Sometimes Teacher wants her students to ask questions. “And what is Her dream?”
“The first step is keeping the Species Citizenship Bill from passing, and we are well on the way to achieving that. But that is only the beginning. We will kill a number of people, Cullen. A great number, quite violently, all over the country. They will be lupus kills, and there will be no more talk of tolerance or legal standing for lupi. The American people will demand the extermination of your people, Cullen, because that is Her dream. The destruction of the lupi.”
One good thing about lacking eyes. People were used to looking for reactions there, reading your feelings by what they saw in your eyes. Couldn’t do that with him, could they?
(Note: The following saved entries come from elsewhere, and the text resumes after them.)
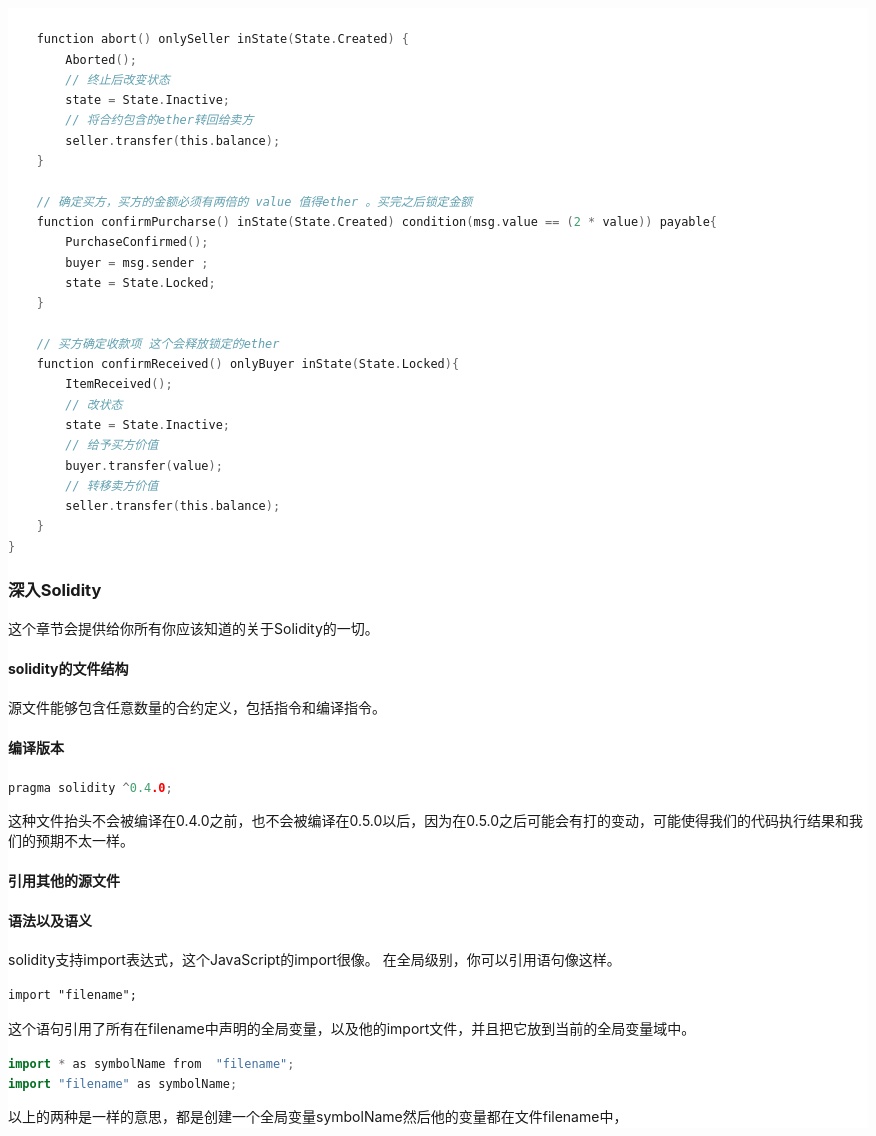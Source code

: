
```go

	function abort() onlySeller inState(State.Created) {
		Aborted();
		// 终止后改变状态
		state = State.Inactive;
		// 将合约包含的ether转回给卖方
		seller.transfer(this.balance);
	}

	// 确定买方，买方的金额必须有两倍的 value 值得ether 。买完之后锁定金额
	function confirmPurcharse() inState(State.Created) condition(msg.value == (2 * value)) payable{
		PurchaseConfirmed();
		buyer = msg.sender ; 
		state = State.Locked;
	}

	// 买方确定收款项 这个会释放锁定的ether
	function confirmReceived() onlyBuyer inState(State.Locked){
		ItemReceived();
		// 改状态
		state = State.Inactive;
		// 给予买方价值
		buyer.transfer(value);
		// 转移卖方价值
		seller.transfer(this.balance);
	}
}
```

### 深入Solidity
这个章节会提供给你所有你应该知道的关于Solidity的一切。

#### solidity的文件结构
源文件能够包含任意数量的合约定义，包括指令和编译指令。

#### 编译版本
```go
pragma solidity ^0.4.0;
```
这种文件抬头不会被编译在0.4.0之前，也不会被编译在0.5.0以后，因为在0.5.0之后可能会有打的变动，可能使得我们的代码执行结果和我们的预期不太一样。

#### 引用其他的源文件

#### 语法以及语义
solidity支持import表达式，这个JavaScript的import很像。
在全局级别，你可以引用语句像这样。
```
import "filename";
```
这个语句引用了所有在filename中声明的全局变量，以及他的import文件，并且把它放到当前的全局变量域中。

```go 
import * as symbolName from  "filename";
import "filename" as symbolName;
```
以上的两种是一样的意思，都是创建一个全局变量symbolName然后他的变量都在文件filename中，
“I have no people,” Cullen said.
NINETEEN
MORNING sun striped the bed, falling in thin slices through the vertical blinds of the single window. Lily’s bedroom wasn’t that much bigger than the cell Rule had paced yesterday, and was almost as empty. Aside from the bed,
there was a chest of drawers placed so she could watch the television on top of it. That was it for furnishings, though there was a large, unframed print over the bed—something Oriental, Rule remembered. He couldn’t see it from where he lay.
It wasn’t the light that had woken him, though. It was the seventeen-pound cat sitting on his chest.
“You don’t approve, do you?” Rule murmured. He didn’t make the mistake of moving so much as a finger. Harry was enjoying his dominant position too much. He’d be sure to punish any suggestion of independence on Rule’s part. “You’ll adjust,” he told the cat.
As Rule would have to do, too. There would be huge changes in his life, the shape of which he couldn’t yet see clearly. But there were some perks involved for him. He doubted that Harry saw a brighter side to Rule’s intrusion.
Lily made a sleepy sound and nestled closer.
As a boy, Rule had heard tales of Chosen who’d killed or died for each other. Thrilling tales, heroic and satisfying to a child. But there were cautionary tales, too, of Chosen who couldn’t accept the bond or adapt to the other. Tales of suicide and insanity.
Then there had been Benedict’s example. Rule didn’t know the whole story, but he knew its outcome. He’d seen the shadows cast by wounds that couldn’t heal.
In spite of the grim tales, the Chosen state was celebrated. Rule hadn’t understood that. To be chosen was to be set apart from other lupi. Already, because of his birth and his position in the clan, there was distance between him and the rest. He hadn’t wanted anything that would further separate him. Nor had he wanted any one person to mean so much. What could possibly be worth such a risk?
Lily rolled onto her stomach, poking him in the ribs with her elbow. And his heart turned over.
He understood now. “Lily,” he murmured, “I think Dirty Harry wants to be fed. I’m hoping he has cat food, not fresh meat, in mind.”
“What?” She lifted her head and frowned at him from behind a curtain of tangled hair. “Good Lord. It wasn’t a dream.”